Required action: Transcribe the records exactly. Pictures do not belong in the transcription.

Saved data entries:
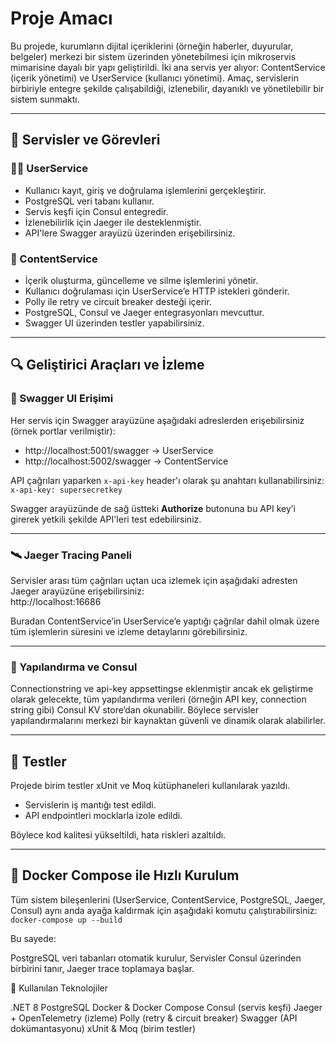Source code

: # Proje Amacı
Bu projede, kurumların dijital içeriklerini (örneğin haberler, duyurular, belgeler) merkezi bir sistem üzerinden yönetebilmesi için mikroservis mimarisine dayalı bir yapı geliştirildi. İki ana servis yer alıyor: ContentService (içerik yönetimi) ve UserService (kullanıcı yönetimi). Amaç, servislerin birbiriyle entegre şekilde çalışabildiği, izlenebilir, dayanıklı ve yönetilebilir bir sistem sunmaktı.

---

## 🔧 Servisler ve Görevleri

### 🧑‍💼 UserService
- Kullanıcı kayıt, giriş ve doğrulama işlemlerini gerçekleştirir.
- PostgreSQL veri tabanı kullanır.
- Servis keşfi için Consul entegredir.
- İzlenebilirlik için Jaeger ile desteklenmiştir.
- API'lere Swagger arayüzü üzerinden erişebilirsiniz.

### 📰 ContentService
- İçerik oluşturma, güncelleme ve silme işlemlerini yönetir.
- Kullanıcı doğrulaması için UserService’e HTTP istekleri gönderir.
- Polly ile retry ve circuit breaker desteği içerir.
- PostgreSQL, Consul ve Jaeger entegrasyonları mevcuttur.
- Swagger UI üzerinden testler yapabilirsiniz.

---

## 🔍 Geliştirici Araçları ve İzleme

### 📍 Swagger UI Erişimi  
Her servis için Swagger arayüzüne aşağıdaki adreslerden erişebilirsiniz (örnek portlar verilmiştir):

- http://localhost:5001/swagger → UserService  
- http://localhost:5002/swagger → ContentService  

API çağrıları yaparken `x-api-key` header'ı olarak şu anahtarı kullanabilirsiniz:  
`x-api-key: supersecretkey`  

Swagger arayüzünde de sağ üstteki **Authorize** butonuna bu API key’i girerek yetkili şekilde API'leri test edebilirsiniz.

---

### 🛰️ Jaeger Tracing Paneli  
Servisler arası tüm çağrıları uçtan uca izlemek için aşağıdaki adresten Jaeger arayüzüne erişebilirsiniz:  
http://localhost:16686  

Buradan ContentService’in UserService’e yaptığı çağrılar dahil olmak üzere tüm işlemlerin süresini ve izleme detaylarını görebilirsiniz.

---

### 🔐 Yapılandırma ve Consul  
Connectionstring ve api-key appsettingse eklenmiştir ancak ek geliştirme olarak gelecekte, tüm yapılandırma verileri (örneğin API key, connection string gibi) Consul KV store’dan okunabilir. Böylece servisler yapılandırmalarını merkezi bir kaynaktan güvenli ve dinamik olarak alabilirler.

---

## 🧪 Testler  
Projede birim testler xUnit ve Moq kütüphaneleri kullanılarak yazıldı.  
- Servislerin iş mantığı test edildi.  
- API endpointleri mocklarla izole edildi.  


Böylece kod kalitesi yükseltildi, hata riskleri azaltıldı.

---

## 🐳 Docker Compose ile Hızlı Kurulum  
Tüm sistem bileşenlerini (UserService, ContentService, PostgreSQL, Jaeger, Consul) aynı anda ayağa kaldırmak için aşağıdaki komutu çalıştırabilirsiniz:
`docker-compose up --build`

Bu sayede:

PostgreSQL veri tabanları otomatik kurulur,
Servisler Consul üzerinden birbirini tanır,
Jaeger trace toplamaya başlar.

🧠 Kullanılan Teknolojiler

.NET 8
PostgreSQL
Docker & Docker Compose
Consul (servis keşfi)
Jaeger + OpenTelemetry (izleme)
Polly (retry & circuit breaker)
Swagger (API dokümantasyonu)
xUnit & Moq (birim testler)





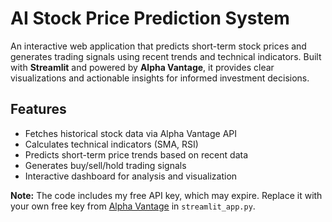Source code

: # AI Stock Price Prediction System

An interactive web application that predicts short-term stock prices and generates trading signals using recent trends and technical indicators. Built with **Streamlit** and powered by **Alpha Vantage**, it provides clear visualizations and actionable insights for informed investment decisions.

## Features
- Fetches historical stock data via Alpha Vantage API
- Calculates technical indicators (SMA, RSI)
- Predicts short-term price trends based on recent data
- Generates buy/sell/hold trading signals
- Interactive dashboard for analysis and visualization

**Note:** The code includes my free API key, which may expire. Replace it with your own free key from [Alpha Vantage](https://www.alphavantage.co/support/#api-key) in `streamlit_app.py`.
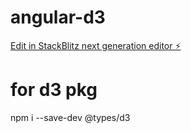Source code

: # angular-d3

[Edit in StackBlitz next generation editor ⚡️](https://stackblitz.com/~/github.com/gsreepalvh/angular-d3)

# for d3 pkg
npm i --save-dev @types/d3
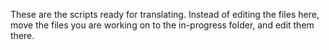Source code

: These are the scripts ready for translating.
Instead of editing the files here, move the files you are working on to the in-progress folder, and edit them there.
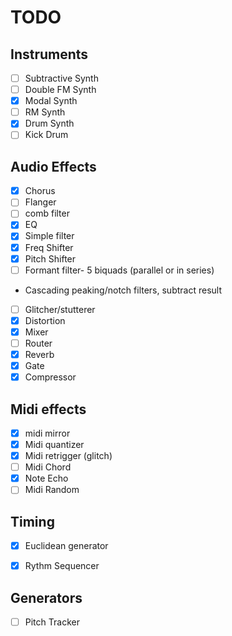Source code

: # TODO

## Instruments 
- [ ] Subtractive Synth
- [ ] Double FM Synth
- [x] Modal Synth
- [ ] RM Synth
- [x] Drum Synth
- [ ] Kick Drum 

## Audio Effects
- [x] Chorus
- [ ] Flanger 
- [ ] comb filter 
- [x] EQ 
- [x] Simple filter 
- [x] Freq Shifter 
- [x] Pitch Shifter 
- [ ] Formant filter- 5 biquads (parallel or in series) 
 - Cascading peaking/notch filters, subtract result 
- [ ] Glitcher/stutterer 
- [x] Distortion
- [x] Mixer
- [ ] Router
- [X] Reverb
- [x] Gate
- [x] Compressor

## Midi effects 
- [x] midi mirror 
- [x] Midi quantizer 
- [x] Midi retrigger (glitch) 
- [ ] Midi Chord 
- [x] Note Echo 
- [ ] Midi Random 

## Timing
- [x] Euclidean generator 
- [x] Rythm Sequencer 


## Generators
- [ ] Pitch Tracker
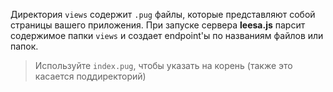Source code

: Директория `views` содержит `.pug` файлы, которые представляют собой страницы вашего приложения. При запуске сервера **leesa.js** парсит содержимое папки `views` и создает endpoint'ы по названиям файлов или папок.

> Используйте `index.pug`, чтобы указать на корень (также это касается поддиректорий)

Written answer:
Source code

: # Proje Amacı
Bu projede, kurumların dijital içeriklerini (örneğin haberler, duyurular, belgeler) merkezi bir sistem üzerinden yönetebilmesi için mikroservis mimarisine dayalı bir yapı geliştirildi. İki ana servis yer alıyor: ContentService (içerik yönetimi) ve UserService (kullanıcı yönetimi). Amaç, servislerin birbiriyle entegre şekilde çalışabildiği, izlenebilir, dayanıklı ve yönetilebilir bir sistem sunmaktı.

---

## 🔧 Servisler ve Görevleri

### 🧑‍💼 UserService
- Kullanıcı kayıt, giriş ve doğrulama işlemlerini gerçekleştirir.
- PostgreSQL veri tabanı kullanır.
- Servis keşfi için Consul entegredir.
- İzlenebilirlik için Jaeger ile desteklenmiştir.
- API'lere Swagger arayüzü üzerinden erişebilirsiniz.

### 📰 ContentService
- İçerik oluşturma, güncelleme ve silme işlemlerini yönetir.
- Kullanıcı doğrulaması için UserService’e HTTP istekleri gönderir.
- Polly ile retry ve circuit breaker desteği içerir.
- PostgreSQL, Consul ve Jaeger entegrasyonları mevcuttur.
- Swagger UI üzerinden testler yapabilirsiniz.

---

## 🔍 Geliştirici Araçları ve İzleme

### 📍 Swagger UI Erişimi  
Her servis için Swagger arayüzüne aşağıdaki adreslerden erişebilirsiniz (örnek portlar verilmiştir):

- http://localhost:5001/swagger → UserService  
- http://localhost:5002/swagger → ContentService  

API çağrıları yaparken `x-api-key` header'ı olarak şu anahtarı kullanabilirsiniz:  
`x-api-key: supersecretkey`  

Swagger arayüzünde de sağ üstteki **Authorize** butonuna bu API key’i girerek yetkili şekilde API'leri test edebilirsiniz.

---

### 🛰️ Jaeger Tracing Paneli  
Servisler arası tüm çağrıları uçtan uca izlemek için aşağıdaki adresten Jaeger arayüzüne erişebilirsiniz:  
http://localhost:16686  

Buradan ContentService’in UserService’e yaptığı çağrılar dahil olmak üzere tüm işlemlerin süresini ve izleme detaylarını görebilirsiniz.

---

### 🔐 Yapılandırma ve Consul  
Connectionstring ve api-key appsettingse eklenmiştir ancak ek geliştirme olarak gelecekte, tüm yapılandırma verileri (örneğin API key, connection string gibi) Consul KV store’dan okunabilir. Böylece servisler yapılandırmalarını merkezi bir kaynaktan güvenli ve dinamik olarak alabilirler.

---

## 🧪 Testler  
Projede birim testler xUnit ve Moq kütüphaneleri kullanılarak yazıldı.  
- Servislerin iş mantığı test edildi.  
- API endpointleri mocklarla izole edildi.  


Böylece kod kalitesi yükseltildi, hata riskleri azaltıldı.

---

## 🐳 Docker Compose ile Hızlı Kurulum  
Tüm sistem bileşenlerini (UserService, ContentService, PostgreSQL, Jaeger, Consul) aynı anda ayağa kaldırmak için aşağıdaki komutu çalıştırabilirsiniz:
`docker-compose up --build`

Bu sayede:

PostgreSQL veri tabanları otomatik kurulur,
Servisler Consul üzerinden birbirini tanır,
Jaeger trace toplamaya başlar.

🧠 Kullanılan Teknolojiler

.NET 8
PostgreSQL
Docker & Docker Compose
Consul (servis keşfi)
Jaeger + OpenTelemetry (izleme)
Polly (retry & circuit breaker)
Swagger (API dokümantasyonu)
xUnit & Moq (birim testler)





Source code

: # AI Stock Price Prediction System

An interactive web application that predicts short-term stock prices and generates trading signals using recent trends and technical indicators. Built with **Streamlit** and powered by **Alpha Vantage**, it provides clear visualizations and actionable insights for informed investment decisions.

## Features
- Fetches historical stock data via Alpha Vantage API
- Calculates technical indicators (SMA, RSI)
- Predicts short-term price trends based on recent data
- Generates buy/sell/hold trading signals
- Interactive dashboard for analysis and visualization

**Note:** The code includes my free API key, which may expire. Replace it with your own free key from [Alpha Vantage](https://www.alphavantage.co/support/#api-key) in `streamlit_app.py`.
Source code

: # angular-d3

[Edit in StackBlitz next generation editor ⚡️](https://stackblitz.com/~/github.com/gsreepalvh/angular-d3)

# for d3 pkg
npm i --save-dev @types/d3
Source code

: These are the scripts ready for translating.
Instead of editing the files here, move the files you are working on to the in-progress folder, and edit them there.
Source code

: # TODO

## Instruments 
- [ ] Subtractive Synth
- [ ] Double FM Synth
- [x] Modal Synth
- [ ] RM Synth
- [x] Drum Synth
- [ ] Kick Drum 

## Audio Effects
- [x] Chorus
- [ ] Flanger 
- [ ] comb filter 
- [x] EQ 
- [x] Simple filter 
- [x] Freq Shifter 
- [x] Pitch Shifter 
- [ ] Formant filter- 5 biquads (parallel or in series) 
 - Cascading peaking/notch filters, subtract result 
- [ ] Glitcher/stutterer 
- [x] Distortion
- [x] Mixer
- [ ] Router
- [X] Reverb
- [x] Gate
- [x] Compressor

## Midi effects 
- [x] midi mirror 
- [x] Midi quantizer 
- [x] Midi retrigger (glitch) 
- [ ] Midi Chord 
- [x] Note Echo 
- [ ] Midi Random 

## Timing
- [x] Euclidean generator 
- [x] Rythm Sequencer 


## Generators
- [ ] Pitch Tracker
Source code

: Директория `views` содержит `.pug` файлы, которые представляют собой страницы вашего приложения. При запуске сервера **leesa.js** парсит содержимое папки `views` и создает endpoint'ы по названиям файлов или папок.

> Используйте `index.pug`, чтобы указать на корень (также это касается поддиректорий)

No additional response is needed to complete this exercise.